Somewhere below is a line with "<th>charge120</th>" and, later, a line with "<th>phevHwy</th>"; repeat those two lines and all the lines between them, exactly as they are.

Dataset content START

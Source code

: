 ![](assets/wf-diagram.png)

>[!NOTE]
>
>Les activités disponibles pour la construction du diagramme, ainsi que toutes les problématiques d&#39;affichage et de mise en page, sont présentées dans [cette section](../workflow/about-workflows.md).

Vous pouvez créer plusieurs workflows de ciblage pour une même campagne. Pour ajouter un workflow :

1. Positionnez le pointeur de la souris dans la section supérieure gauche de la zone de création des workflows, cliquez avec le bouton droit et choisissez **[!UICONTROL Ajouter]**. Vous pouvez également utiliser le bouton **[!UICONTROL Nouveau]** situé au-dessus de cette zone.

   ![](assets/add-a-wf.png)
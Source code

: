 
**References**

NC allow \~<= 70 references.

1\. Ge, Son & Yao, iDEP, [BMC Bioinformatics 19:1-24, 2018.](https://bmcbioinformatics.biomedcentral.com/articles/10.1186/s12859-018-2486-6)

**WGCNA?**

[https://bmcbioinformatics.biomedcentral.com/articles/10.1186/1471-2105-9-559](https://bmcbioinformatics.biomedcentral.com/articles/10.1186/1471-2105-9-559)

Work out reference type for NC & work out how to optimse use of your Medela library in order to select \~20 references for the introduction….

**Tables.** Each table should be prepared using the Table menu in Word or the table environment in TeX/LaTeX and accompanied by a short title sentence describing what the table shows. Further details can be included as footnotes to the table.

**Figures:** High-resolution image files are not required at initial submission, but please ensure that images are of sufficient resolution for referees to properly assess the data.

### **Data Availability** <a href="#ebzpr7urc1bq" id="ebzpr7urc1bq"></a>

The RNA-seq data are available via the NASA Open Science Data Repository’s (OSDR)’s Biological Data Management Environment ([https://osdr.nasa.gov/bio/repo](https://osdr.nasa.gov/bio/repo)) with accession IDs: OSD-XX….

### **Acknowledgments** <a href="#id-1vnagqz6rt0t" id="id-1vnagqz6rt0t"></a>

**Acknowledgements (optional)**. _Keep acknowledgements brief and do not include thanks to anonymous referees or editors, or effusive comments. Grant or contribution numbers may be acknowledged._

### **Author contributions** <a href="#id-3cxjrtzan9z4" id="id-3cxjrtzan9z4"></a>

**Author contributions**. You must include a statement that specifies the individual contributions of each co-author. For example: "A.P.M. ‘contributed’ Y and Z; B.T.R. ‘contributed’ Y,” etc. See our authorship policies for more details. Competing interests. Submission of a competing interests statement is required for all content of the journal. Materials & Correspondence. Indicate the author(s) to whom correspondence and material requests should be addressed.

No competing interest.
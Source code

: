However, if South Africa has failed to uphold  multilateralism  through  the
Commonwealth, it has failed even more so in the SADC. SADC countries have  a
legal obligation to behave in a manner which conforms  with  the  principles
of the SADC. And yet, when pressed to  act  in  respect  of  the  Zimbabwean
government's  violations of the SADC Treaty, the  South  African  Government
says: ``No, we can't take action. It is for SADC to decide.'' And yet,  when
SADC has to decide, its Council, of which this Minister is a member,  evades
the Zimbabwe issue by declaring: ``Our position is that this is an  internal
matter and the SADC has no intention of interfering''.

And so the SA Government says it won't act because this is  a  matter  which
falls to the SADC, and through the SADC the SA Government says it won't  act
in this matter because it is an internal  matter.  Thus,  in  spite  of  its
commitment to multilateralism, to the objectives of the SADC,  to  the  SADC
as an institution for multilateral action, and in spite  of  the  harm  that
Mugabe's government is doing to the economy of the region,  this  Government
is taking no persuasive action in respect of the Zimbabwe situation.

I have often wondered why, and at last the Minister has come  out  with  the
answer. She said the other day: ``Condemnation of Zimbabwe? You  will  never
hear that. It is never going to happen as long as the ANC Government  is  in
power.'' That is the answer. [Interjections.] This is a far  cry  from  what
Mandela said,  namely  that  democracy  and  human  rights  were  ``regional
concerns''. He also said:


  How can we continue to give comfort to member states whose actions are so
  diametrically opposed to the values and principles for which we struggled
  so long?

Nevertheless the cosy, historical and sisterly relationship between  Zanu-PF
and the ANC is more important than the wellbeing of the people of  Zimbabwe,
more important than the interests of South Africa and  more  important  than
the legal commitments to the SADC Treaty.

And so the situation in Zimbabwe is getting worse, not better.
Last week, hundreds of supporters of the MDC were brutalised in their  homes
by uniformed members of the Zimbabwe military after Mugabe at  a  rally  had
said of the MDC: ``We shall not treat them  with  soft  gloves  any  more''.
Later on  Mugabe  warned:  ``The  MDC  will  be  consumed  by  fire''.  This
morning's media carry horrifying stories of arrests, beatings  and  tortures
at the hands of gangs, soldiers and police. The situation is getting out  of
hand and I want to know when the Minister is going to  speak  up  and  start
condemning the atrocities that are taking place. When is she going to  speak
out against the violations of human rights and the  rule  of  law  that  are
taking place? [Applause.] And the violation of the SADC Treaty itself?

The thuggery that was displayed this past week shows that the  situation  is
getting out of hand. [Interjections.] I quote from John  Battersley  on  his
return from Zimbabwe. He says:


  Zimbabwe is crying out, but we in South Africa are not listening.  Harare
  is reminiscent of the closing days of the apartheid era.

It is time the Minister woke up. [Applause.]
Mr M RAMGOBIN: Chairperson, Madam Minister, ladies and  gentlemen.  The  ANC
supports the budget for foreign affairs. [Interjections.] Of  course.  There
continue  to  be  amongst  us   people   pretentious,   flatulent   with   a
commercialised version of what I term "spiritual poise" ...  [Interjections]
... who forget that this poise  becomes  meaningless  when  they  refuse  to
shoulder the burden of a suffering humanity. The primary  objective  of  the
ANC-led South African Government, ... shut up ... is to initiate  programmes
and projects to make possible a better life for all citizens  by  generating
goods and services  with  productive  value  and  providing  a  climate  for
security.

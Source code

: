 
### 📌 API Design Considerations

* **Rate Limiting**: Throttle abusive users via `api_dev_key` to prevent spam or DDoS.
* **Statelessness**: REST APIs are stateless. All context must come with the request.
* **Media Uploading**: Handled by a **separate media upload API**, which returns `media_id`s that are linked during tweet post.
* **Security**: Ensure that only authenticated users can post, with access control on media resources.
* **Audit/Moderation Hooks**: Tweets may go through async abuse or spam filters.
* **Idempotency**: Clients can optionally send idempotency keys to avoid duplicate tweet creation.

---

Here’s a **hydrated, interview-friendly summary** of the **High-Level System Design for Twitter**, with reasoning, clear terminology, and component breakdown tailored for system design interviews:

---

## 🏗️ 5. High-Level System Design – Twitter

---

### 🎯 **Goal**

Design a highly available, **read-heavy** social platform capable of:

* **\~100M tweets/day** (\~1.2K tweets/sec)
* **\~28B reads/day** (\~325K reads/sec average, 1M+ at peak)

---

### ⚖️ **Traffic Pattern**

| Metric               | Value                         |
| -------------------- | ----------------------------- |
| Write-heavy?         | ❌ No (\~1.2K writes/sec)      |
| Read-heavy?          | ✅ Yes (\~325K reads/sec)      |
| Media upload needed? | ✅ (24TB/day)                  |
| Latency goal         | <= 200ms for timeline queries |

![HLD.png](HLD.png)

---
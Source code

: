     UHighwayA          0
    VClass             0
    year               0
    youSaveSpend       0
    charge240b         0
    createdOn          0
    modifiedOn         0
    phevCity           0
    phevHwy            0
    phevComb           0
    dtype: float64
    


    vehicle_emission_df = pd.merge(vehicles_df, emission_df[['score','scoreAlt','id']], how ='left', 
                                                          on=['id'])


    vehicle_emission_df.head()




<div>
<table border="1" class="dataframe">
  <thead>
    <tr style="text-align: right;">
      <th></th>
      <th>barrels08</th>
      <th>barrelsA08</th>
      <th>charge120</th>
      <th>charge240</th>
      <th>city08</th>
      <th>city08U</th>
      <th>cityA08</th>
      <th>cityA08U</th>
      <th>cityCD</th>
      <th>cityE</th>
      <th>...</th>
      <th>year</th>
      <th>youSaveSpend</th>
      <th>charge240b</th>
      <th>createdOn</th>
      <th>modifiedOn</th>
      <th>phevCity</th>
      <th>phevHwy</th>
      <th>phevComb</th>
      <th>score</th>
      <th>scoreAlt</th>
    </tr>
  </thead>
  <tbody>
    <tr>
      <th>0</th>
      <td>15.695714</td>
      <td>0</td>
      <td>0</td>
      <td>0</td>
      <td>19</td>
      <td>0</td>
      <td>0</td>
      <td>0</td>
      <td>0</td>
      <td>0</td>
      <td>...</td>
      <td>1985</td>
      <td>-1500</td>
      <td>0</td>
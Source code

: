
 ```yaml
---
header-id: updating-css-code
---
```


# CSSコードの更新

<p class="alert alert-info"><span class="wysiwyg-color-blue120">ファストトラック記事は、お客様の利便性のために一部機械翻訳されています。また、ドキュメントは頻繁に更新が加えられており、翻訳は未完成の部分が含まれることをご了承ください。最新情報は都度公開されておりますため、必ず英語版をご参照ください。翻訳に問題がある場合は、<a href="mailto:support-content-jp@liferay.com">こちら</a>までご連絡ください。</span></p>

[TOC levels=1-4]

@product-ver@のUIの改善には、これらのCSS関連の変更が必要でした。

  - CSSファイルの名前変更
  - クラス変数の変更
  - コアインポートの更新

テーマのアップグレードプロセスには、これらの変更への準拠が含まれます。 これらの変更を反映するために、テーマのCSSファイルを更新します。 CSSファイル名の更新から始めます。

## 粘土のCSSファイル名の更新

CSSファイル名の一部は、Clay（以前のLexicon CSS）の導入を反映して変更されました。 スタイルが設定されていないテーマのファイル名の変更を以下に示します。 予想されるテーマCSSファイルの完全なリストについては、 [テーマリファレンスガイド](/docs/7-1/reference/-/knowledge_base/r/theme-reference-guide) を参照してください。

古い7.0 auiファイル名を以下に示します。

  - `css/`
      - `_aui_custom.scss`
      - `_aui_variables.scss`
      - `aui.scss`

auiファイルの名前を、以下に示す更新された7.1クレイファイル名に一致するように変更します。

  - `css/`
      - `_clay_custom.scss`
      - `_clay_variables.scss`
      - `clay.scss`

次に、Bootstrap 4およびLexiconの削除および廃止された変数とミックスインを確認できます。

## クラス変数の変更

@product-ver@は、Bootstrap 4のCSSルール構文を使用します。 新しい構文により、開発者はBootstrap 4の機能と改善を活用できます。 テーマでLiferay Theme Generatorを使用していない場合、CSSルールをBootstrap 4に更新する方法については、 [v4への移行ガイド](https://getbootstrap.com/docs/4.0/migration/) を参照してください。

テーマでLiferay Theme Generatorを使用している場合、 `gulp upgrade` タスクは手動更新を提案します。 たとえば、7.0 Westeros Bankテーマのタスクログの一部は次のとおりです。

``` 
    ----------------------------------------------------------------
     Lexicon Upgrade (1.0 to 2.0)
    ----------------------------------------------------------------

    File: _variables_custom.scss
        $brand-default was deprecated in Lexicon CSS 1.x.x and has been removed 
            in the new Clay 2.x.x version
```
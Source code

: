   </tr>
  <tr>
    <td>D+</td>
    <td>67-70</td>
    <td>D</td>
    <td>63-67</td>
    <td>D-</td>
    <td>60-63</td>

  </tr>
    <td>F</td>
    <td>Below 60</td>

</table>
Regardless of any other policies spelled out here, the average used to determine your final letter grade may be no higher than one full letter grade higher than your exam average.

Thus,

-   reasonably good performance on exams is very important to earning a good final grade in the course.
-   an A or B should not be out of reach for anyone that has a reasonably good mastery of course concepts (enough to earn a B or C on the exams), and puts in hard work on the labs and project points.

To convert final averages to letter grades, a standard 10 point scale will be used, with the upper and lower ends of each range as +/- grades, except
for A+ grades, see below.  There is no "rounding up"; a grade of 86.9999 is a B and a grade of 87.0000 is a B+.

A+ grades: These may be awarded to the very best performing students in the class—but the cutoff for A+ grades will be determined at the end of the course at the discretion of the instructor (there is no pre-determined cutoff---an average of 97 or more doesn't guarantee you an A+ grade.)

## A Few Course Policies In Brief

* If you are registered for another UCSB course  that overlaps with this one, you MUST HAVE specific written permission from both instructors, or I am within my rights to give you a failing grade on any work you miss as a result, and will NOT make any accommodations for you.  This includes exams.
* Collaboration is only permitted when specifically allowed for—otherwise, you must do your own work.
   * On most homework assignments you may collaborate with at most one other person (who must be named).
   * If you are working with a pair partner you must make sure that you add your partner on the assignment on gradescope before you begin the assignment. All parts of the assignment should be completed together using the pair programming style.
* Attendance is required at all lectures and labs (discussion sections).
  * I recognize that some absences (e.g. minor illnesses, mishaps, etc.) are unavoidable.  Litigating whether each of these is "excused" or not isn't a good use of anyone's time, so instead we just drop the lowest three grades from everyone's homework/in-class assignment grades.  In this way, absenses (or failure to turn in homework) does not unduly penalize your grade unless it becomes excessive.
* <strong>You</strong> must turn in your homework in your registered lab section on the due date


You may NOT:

Dataset content END

Response to this task:
      <th>charge120</th>
      <th>charge240</th>
      <th>city08</th>
      <th>city08U</th>
      <th>cityA08</th>
      <th>cityA08U</th>
      <th>cityCD</th>
      <th>cityE</th>
      <th>...</th>
      <th>year</th>
      <th>youSaveSpend</th>
      <th>charge240b</th>
      <th>createdOn</th>
      <th>modifiedOn</th>
      <th>phevCity</th>
      <th>phevHwy</th>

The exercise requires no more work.